Tableau historique et pittoresque de Paris depuis les Gaulois jusqu'à nos jours (Volume 4/8)

Part 43

Chapter 433,693 wordsPublic domain

André Fremiot, archevêque de Bourges, et frère de madame de Chantal, avoit sa sépulture dans une chapelle à gauche en entrant.

Sous les marches de la même chapelle étoit inhumé _François Fouquet_.

Et dans le même endroit, _Nicolas Fouquet_ son fils, si connu par sa faveur et par sa disgrâce[641].

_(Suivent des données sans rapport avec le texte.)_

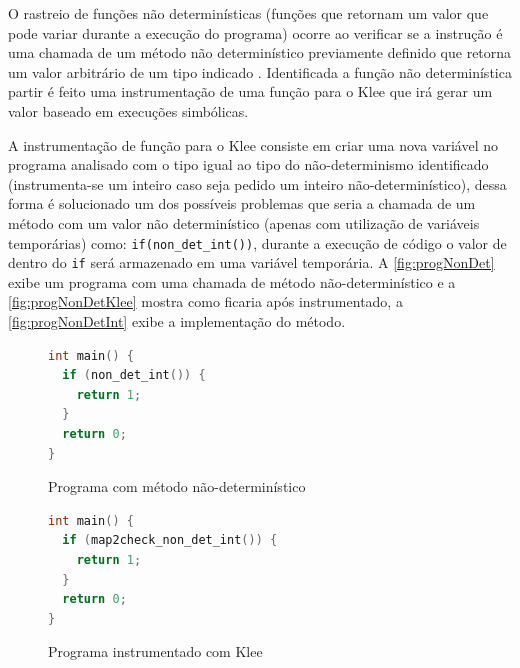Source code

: O rastreio de funções não determinísticas (funções que retornam um valor que pode variar durante a execução do programa) ocorre ao verificar se a instrução é uma chamada de um método não determinístico previamente definido que retorna um valor arbitrário de um tipo indicado \cite{beyer:2016}. Identificada a função não determinística partir é feito uma instrumentação de uma função para o Klee que irá gerar um valor baseado em execuções simbólicas.
\par
A instrumentação de função para o Klee consiste em criar uma nova variável no programa analisado com o tipo igual ao tipo do não-determinismo identificado (instrumenta-se um inteiro caso seja pedido um inteiro não-determinístico), dessa forma é solucionado um dos possíveis problemas que seria a chamada de um método com um valor não determinístico (apenas com utilização de variáveis temporárias) como: \texttt{if(non\_det\_int())}, durante a execução de código o valor de dentro do \texttt{if} será armazenado em uma variável temporária. A \autoref{fig:progNonDet} exibe um programa com uma chamada de método não-determinístico e a \autoref{fig:progNonDetKlee} mostra como ficaria após instrumentado,   a \autoref{fig:progNonDetInt} exibe a implementação do método.

\begin{figure}[H]
\caption{\label{fig:progNonDet} Programa com método não-determinístico}
\begin{center}
\begin{minipage}{0.8\textwidth}
  \begin{lstlisting}[language=C]
int main() {
  if (non_det_int()) {
    return 1;
  }
  return 0;
}
\end{lstlisting}
\end{minipage}
\end{center}
\end{figure}

\begin{figure}[H]
\caption{\label{fig:progNonDetKlee} Programa instrumentado com Klee}
\begin{center}
\begin{minipage}{0.8\textwidth}
  \begin{lstlisting}[language=C]
int main() {
  if (map2check_non_det_int()) {
    return 1;
  }
  return 0;
}
\end{lstlisting}
\end{minipage}
\end{center}
\end{figure}


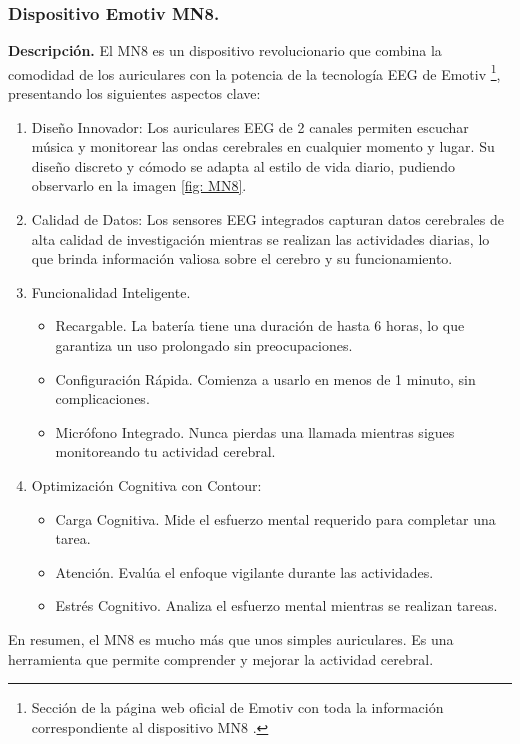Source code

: \subsubsection{Dispositivo Emotiv MN8.}
\textbf{Descripción.}
El MN8 es un dispositivo revolucionario que combina la comodidad de los auriculares con la potencia de la tecnología EEG de Emotiv \cite{EmotivMN8}\footnote{Sección de la página web oficial de Emotiv con toda la información correspondiente al dispositivo MN8 \cite{EmotivMN8}.}, presentando los siguientes aspectos clave:
\begin{enumerate}
    \item Diseño Innovador: Los auriculares EEG de 2 canales permiten escuchar música y monitorear las ondas cerebrales en cualquier momento y lugar. Su diseño discreto y cómodo se adapta al estilo de vida diario, pudiendo observarlo en la imagen \ref{fig: MN8}.
    \item Calidad de Datos: Los sensores EEG integrados capturan datos cerebrales de alta calidad de investigación mientras se realizan las actividades diarias, lo que brinda información valiosa sobre el cerebro y su funcionamiento.
    \item Funcionalidad Inteligente.
    \begin{itemize}
        \item Recargable. La batería tiene una duración de hasta 6 horas, lo que garantiza un uso prolongado sin preocupaciones.
        \item Configuración Rápida. Comienza a usarlo en menos de 1 minuto, sin complicaciones.
        \item Micrófono Integrado. Nunca pierdas una llamada mientras sigues monitoreando tu actividad cerebral.
    \end{itemize}
    \item Optimización Cognitiva con Contour:
    \begin{itemize}
        \item Carga Cognitiva. Mide el esfuerzo mental requerido para completar una tarea.
        \item Atención. Evalúa el enfoque vigilante durante las actividades.
        \item Estrés Cognitivo. Analiza el esfuerzo mental mientras se realizan tareas.
    \end{itemize}
\end{enumerate}

En resumen, el MN8 es mucho más que unos simples auriculares. Es una herramienta que permite comprender y mejorar la actividad cerebral.

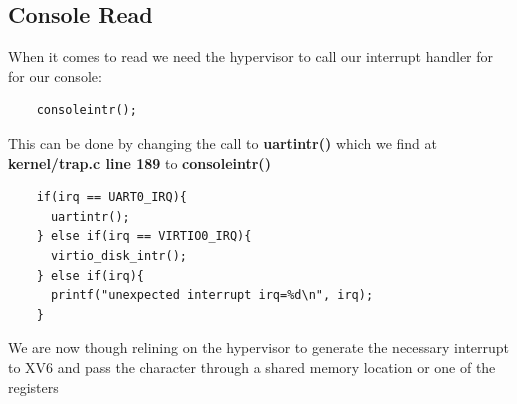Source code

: \newpage
\subsection{Console Read}
\label{imp:console-read}

When it comes to read we need the hypervisor to call our interrupt handler for for our console:

\begin{verbatim}
    consoleintr();
\end{verbatim}

This can be done by changing the call to \textbf{uartintr()} which we find at \textbf{kernel/trap.c line 189} to \textbf{consoleintr()}
\begin{verbatim}
    if(irq == UART0_IRQ){
      uartintr();
    } else if(irq == VIRTIO0_IRQ){
      virtio_disk_intr();
    } else if(irq){
      printf("unexpected interrupt irq=%d\n", irq);
    }
\end{verbatim}

We are now though relining on the hypervisor to generate the necessary interrupt to XV6  and pass the character through a shared memory location or one of the registers

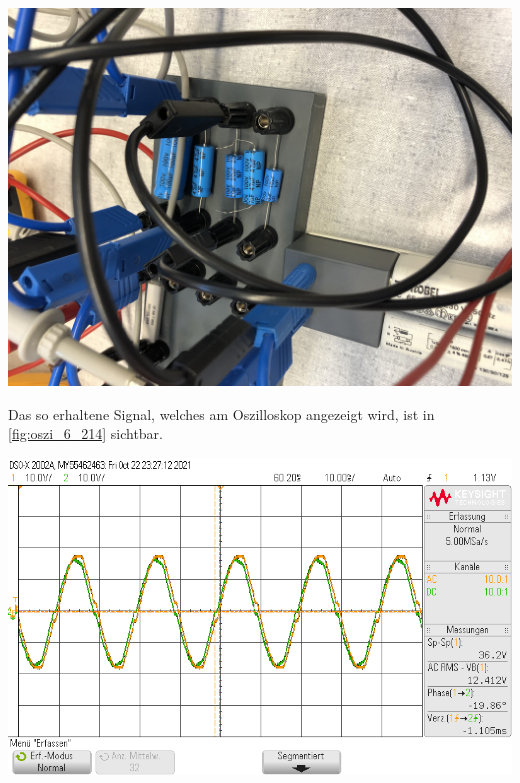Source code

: \documentclass[11pt,ngerman]{scrartcl}
\begin{document}
\begin{center}
	\begin{minipage}[t]{0.5\textwidth}
		\includegraphics[angle=-90,width=\textwidth]{kap_losung}
		\label{fig:kap_losung}
	\end{minipage}
\end{center}

\newpage

Das so erhaltene Signal, welches am Oszilloskop angezeigt wird, ist in \autoref{fig:oszi_6_214} sichtbar.

\begin{center}
	\begin{minipage}[t]{0.7\textwidth}
		\includegraphics[width=\textwidth]{Phasenzeug/scope_21}
		\label{fig:oszi_6_214}
	\end{minipage}
\end{center}
\end{document}
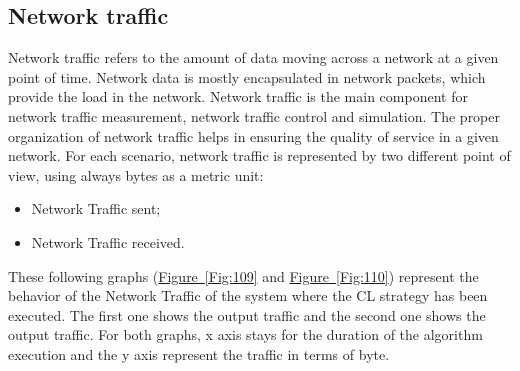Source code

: \documentclass[english, LaM, oneside]{sapthesis}%
\begin{document}
\subsection{Network traffic}
Network traffic refers to the amount of data moving across a network at a given point of time. Network data is mostly encapsulated in network packets, which provide the load in the network. Network traffic is the main component for network traffic measurement, network traffic control and simulation. The proper organization of network traffic helps in ensuring the quality of service in a given network.
For each scenario, network traffic is represented by two different point of view, using always bytes as a metric unit:
\begin{itemize}
    \item Network Traffic sent;
    \item Network Traffic received.
\end{itemize}

These following graphs (\hyperref[Fig:109]{Figure~\ref*{Fig:109}} and \hyperref[Fig:110]{Figure~\ref*{Fig:110}}) represent the behavior of the Network Traffic of the system where the CL strategy has been executed. The first one shows the output traffic and the second one shows the output traffic. For both graphs, x axis stays for the duration of the algorithm execution and the y axis represent the traffic in terms of byte.
\end{document}
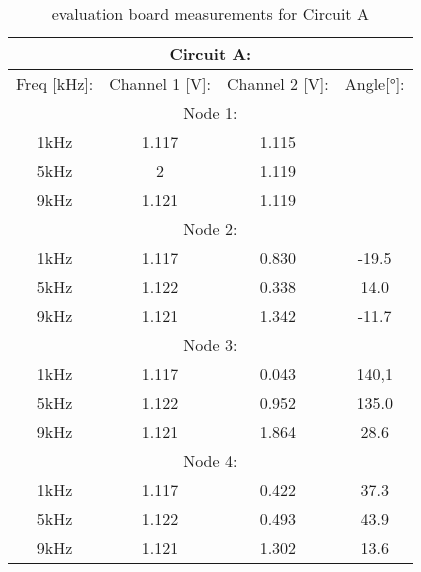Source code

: \documentclass[notitlepage, a4paper, 11pt]{article}
\begin{document}
		\begin{table}[hbt!] %
		\begin{center}
			\begin{tabular}{|c|c|c|c|}
				\hline
				\multicolumn{4}{|c|}{\textbf{Circuit A:}} \\
				\hline\hline
				Freq [kHz]: & Channel 1 [V]: & Channel 2 [V]: & Angle[°]: \\
				\hline
				\multicolumn{4}{|c|}{Node 1:   } \\
				\hline
				1kHz & 1.117 & 1.115 &   \\
				\hline
				5kHz & 2&1.119 &   \\
				\hline
				9kHz & 1.121 & 1.119 &   \\
				\hline
				\multicolumn{4}{|c|}{Node 2:   } \\
				\hline
				1kHz & 1.117 & 0.830 & -19.5 \\
				\hline
				5kHz & 1.122 & 0.338 & 14.0 \\
				\hline
				9kHz & 1.121 & 1.342 & -11.7 \\
				\hline
				\multicolumn{4}{|c|}{Node 3:   } \\
				\hline
				1kHz & 1.117 & 0.043 & 140,1 \\
				\hline
				5kHz & 1.122 & 0.952 & 135.0 \\
				\hline
				9kHz & 1.121 & 1.864 & 28.6 \\
				\hline
				\multicolumn{4}{|c|}{Node 4:   } \\
				\hline
				1kHz & 1.117 & 0.422 & 37.3 \\
				\hline
				5kHz & 1.122 & 0.493 & 43.9 \\
				\hline
				9kHz & 1.121 & 1.302 & 13.6 \\
				\hline
			\end{tabular}
		\end{center}
		\caption{evaluation board measurements for Circuit A}
	\end{table}
\end{document}
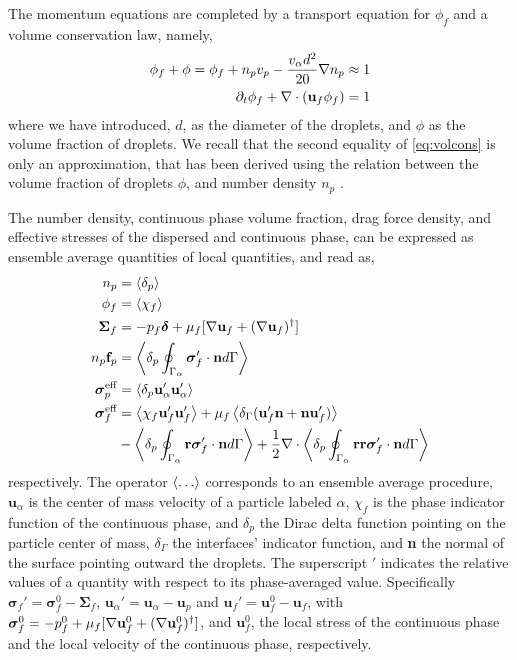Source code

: The momentum equations are completed by a transport equation for $\phi_f$ and a volume conservation law, namely, 
\begin{align}
    \label{eq:volcons}
    \phi_f+\phi= \phi_f + n_pv_p  - \frac{v_\alpha d^2 }{20}\grad n_p \approx 1\\
    \pddt \phi_f + \div (\textbf{u}_f \phi_f)= 1
\end{align}
where we have introduced, $d$, as the diameter of the droplets, and $\phi$ as the volume fraction of droplets. 
We recall that the second equality of \ref{eq:volcons} is only an approximation, that has been derived using the relation between the volume fraction of droplets $\phi$, and number density $n_p$ \citep{zhang1997momentum}. 

The number density, continuous phase volume fraction, drag force density, and effective stresses of the dispersed and continuous phase, can be expressed as ensemble average quantities of local quantities, and read as, 
\begin{align}
    n_p &= \pavg{}
    \label{eq:n_p}\\
    \phi_f &= \avg{\chi_f}
    \label{eq:chi_f}\\
    \bm\Sigma_f &= - p_f \bm\delta + \mu_f [\grad \textbf{u}_f +  (\grad \textbf{u}_f)^\dagger ] 
    \label{eq:sigma_f}\\
    n_p \textbf{f}_p  &= \pSavg{\bm\sigma'_f\cdot \textbf{n}}
    \label{eq:f_alpha}
    \\
    \bm{\sigma}_p^{\text{eff}} &= \pavg{\textbf{u}_\alpha'\textbf{u}_\alpha'}
    \label{eq:def_uup}
    \\
    \bm{\sigma}^{\text{eff}}_f 
    &= \avg{\chi_f \textbf{u}_f'\textbf{u}_f'} 
    + \mu_f \avg{\delta_\Gamma (\textbf{u}_f' \textbf{n}+ \textbf{n}\textbf{u}_f')} \nonumber \\
    &- \pSavg{\textbf{r}\bm\sigma'_f\cdot \textbf{n}}
    + \frac{1}{2}\div\pSavg{\textbf{rr}\bm\sigma'_f\cdot \textbf{n}}
    \label{eq:def_sigma_eff_f}
\end{align}
respectively. 
The operator $\left<\ldots\right>$ corresponds to an ensemble average procedure, 
$\textbf{u}_\alpha$ is the center of mass velocity of a particle labeled $\alpha$, $\chi_f$ is the phase indicator function of the continuous phase, and $\delta_p$ the Dirac delta function pointing on the particle center of mass, $\delta_\Gamma$ the interfaces' indicator function, and \textbf{n} the normal of the surface pointing outward the droplets. 
The superscript $'$ indicates the relative values of a quantity with respect to its phase-averaged value. 
Specifically $\bm{\sigma}_f' = \bm{\sigma}_f^0  - \bm{\Sigma}_f$, 
$\textbf{u}_\alpha' = \textbf{u}_\alpha - \textbf{u}_p$ and $\textbf{u}_f' = \textbf{u}_f^0  -\textbf{u}_f$, with $\bm{\sigma}_f^0 = -p_f^0 + \mu_f [\mathbf{\nabla} \textbf{u}_f^0 + (\mathbf{\nabla} \textbf{u}_f^0)^\dagger] $, and $\textbf{u}_f^0$, the local stress of the continuous phase and the local velocity of the continuous phase, respectively.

[Note 641: L'église est maintenant destinée au culte des Réformés.]

LA PORTE SAINT-ANTOINE.

Lorsque Charles V fit bâtir la nouvelle enceinte dont nous avons si souvent parlé, il est hors de doute qu'il fit en même temps élever une porte pour servir de communication entre la ville et le faubourg Saint-Antoine. On trouve en effet différents actes qui font mention de cette porte, plusieurs même en parlent comme d'une espèce de forteresse, ce que confirment les dessins qui nous en sont restés[642]. Le monument qui l'a remplacée, et dont nous offrons ici une représentation, ne fut construit que très-long-temps après. Cependant, quoique cette époque soit assez rapprochée de nous, les historiens n'en ont pas moins varié sur sa véritable date, les uns plaçant son érection sous le règne de Henri II[643], d'autres soutenant qu'elle fut construite en 1573, pour l'entrée solennelle que fit Henri III, en qualité de roi de Pologne[644]. Jaillot présente comme une preuve décisive contre ces assertions une inscription conservée par Du Breul[645], laquelle porte que cet arc de triomphe avoit été construit, dès les fondements, l'an 1585, et par conséquent plus de dix ans après le retour de Henri III. Mais cet habile critique n'a pas fait attention qu'il détruit lui-même cette preuve quelques lignes plus bas, en rappelant les bas-reliefs dont _Jean Goujon_ avoit décoré ce monument; et personne n'ignore que ce sculpteur célèbre étoit mort avant l'avénement de ce dernier prince au trône de France. Les mêmes contradictions se trouvent dans ce que ces historiens rapportent sur la reconstruction de cette porte. Sauval et Delamare[646] avancent qu'elle fut bâtie sur l'emplacement de l'enceinte. Quelques-uns parlent d'un arc de triomphe élevé au-devant de la première porte Saint-Antoine, auquel on ajouta depuis deux portiques qui en dégagoient l'entrée, en même temps qu'on abattit l'ancienne construction gothique. Ceux-là prétendent qu'on en conserva les sculptures lorsqu'on la rebâtit en 1660.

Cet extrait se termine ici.